Understanding how Deep Learning learns to play SET®

In the past few years, deep learning has seen incredible success in image recognition applications. In this post I examine how to train a convolutional neural network to recognize playing card images from a game called SET®, explore the structure of the model to get some insight into what it is “seeing”, and present a webcam application that uses the deployed model in a near-realtime setting.

SET is a card game where the objective is to find triples of cards, called SETs, which meet certain matching criteria. Each card has four attributes: number, color, shading, and shape. And each attribute comes in three varieties: 1, 2, 3, (for the number attribute); green, red, purple, (color); empty, striped, solid, (shading); and diamond, oval, squiggle (shape). A pack contains one of each of the possible 81 (3×3×3×3) cards.

A SET is a collection of three cards where each attribute is either the same for each card in the collection, or distinct for each card. For example, the following is a SET, because the shading and shapes are all the same, while the color and number are all different.But these three cards do not form a SET, since the cards are neither all the same color, nor all different colors:

To play the game, one player lays out 12 cards face up on a table. Players then try to find a SET in the layout. The first player to find one takes the SET and replaces it with three cards from the deck. The winner is the player with the most SETs when the cards run out and no more SETs can be found. It’s also possible for only one player to play the game, patience-style.

The Challenge

How easy is it to get a computer to play a game of SET? A simulated SET computer game is actually no computational challenge at all. This is because the program simply needs to evaluate each triple in the 12 cards, and check if it’s a SET. There are (12 choose 3) = 12!/(3!9!) = 220 triples in 12 cards, so it is trivial for a computer to check them all in a fraction of a second. A human stands no chance of beating the computer. (By the way, for more on the mathematics of SET, have a look at The Joy of SET by McMahon et al.)

If you want the computer to play SET by playing with real cards, and using a camera to capture the scene, then it is a lot more challenging. This is a computer vision and machine learning problem, since the program needs to detect all the cards in the image, then classify each one with one of the 81 labels corresponding to all possible cards. It needs to do this in an accurate and timely manner too, since human opponents are capable of finding SETs relatively quickly—sometimes in under a second (especially if they are children, in my experience).

So the challenge is to train a machine learning model to correctly classify SET card images. In particular, how well does Deep Learning do on the problem compared to more traditional machine learning approaches? This is the question I attempted to answer.

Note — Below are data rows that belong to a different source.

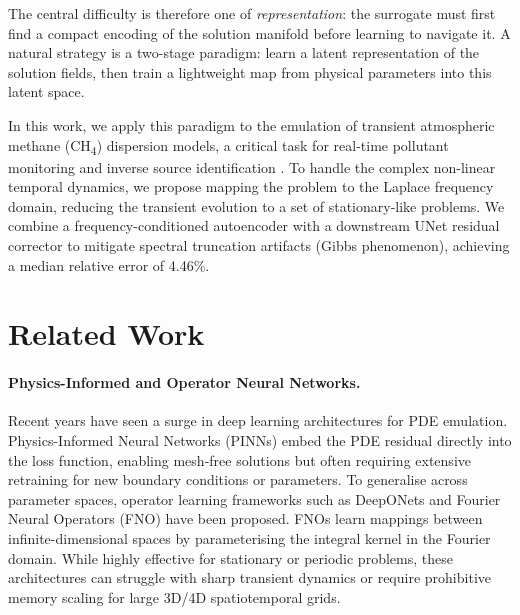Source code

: \documentclass[a4paper, twocolumn]{article}
\begin{document}
The central difficulty is therefore one of \emph{representation}: the surrogate must first find a compact encoding of the solution manifold before learning to navigate it. A natural strategy is a two-stage paradigm: learn a latent representation of the solution fields, then train a lightweight map from physical parameters into this latent space. 

In this work, we apply this paradigm to the emulation of transient atmospheric methane (CH\textsubscript{4}) dispersion models, a critical task for real-time pollutant monitoring and inverse source identification \cite{ammar2024hybrid}. To handle the complex non-linear temporal dynamics, we propose mapping the problem to the Laplace frequency domain, reducing the transient evolution to a set of stationary-like problems. We combine a frequency-conditioned autoencoder with a downstream UNet residual corrector to mitigate spectral truncation artifacts (Gibbs phenomenon), achieving a median relative error of 4.46\%.

\section{Related Work}
\label{sec:related}

\paragraph{Physics-Informed and Operator Neural Networks.}
Recent years have seen a surge in deep learning architectures for PDE emulation. Physics-Informed Neural Networks (PINNs) \cite{raissi2019physics} embed the PDE residual directly into the loss function, enabling mesh-free solutions but often requiring extensive retraining for new boundary conditions or parameters. To generalise across parameter spaces, operator learning frameworks such as DeepONets \cite{lu2021deeponet} and Fourier Neural Operators (FNO) \cite{li2021fno} have been proposed. FNOs learn mappings between infinite-dimensional spaces by parameterising the integral kernel in the Fourier domain. While highly effective for stationary or periodic problems, these architectures can struggle with sharp transient dynamics or require prohibitive memory scaling for large 3D/4D spatiotemporal grids.
\end{document}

Card Detection vs. Card Prediction

There are two steps in finding the cards in an image. The first is finding the locations of the cards in the layout by viewing them as white rectangles (detection), the second is assigning a class label to each card image by looking at the shapes on the card (prediction).

To simplify the first step, I used a piece of matt black cardboard for the playing surface. Then it was straightforward to use a computer vision library to detect the card edges (by converting the image to black and white, and finding contours, see this example) and extract the individual card images. The second step used machine learning to classify each individual card image.

Training Data

Supervised learning requires lots of data, so I produced a series of images of all the SET cards under various lighting conditions, from different angles, and using different cameras. This was actually the second dataset I collected, since initially I underestimated the variation due to lighting conditions, which meant that detecting the card color was very unreliable.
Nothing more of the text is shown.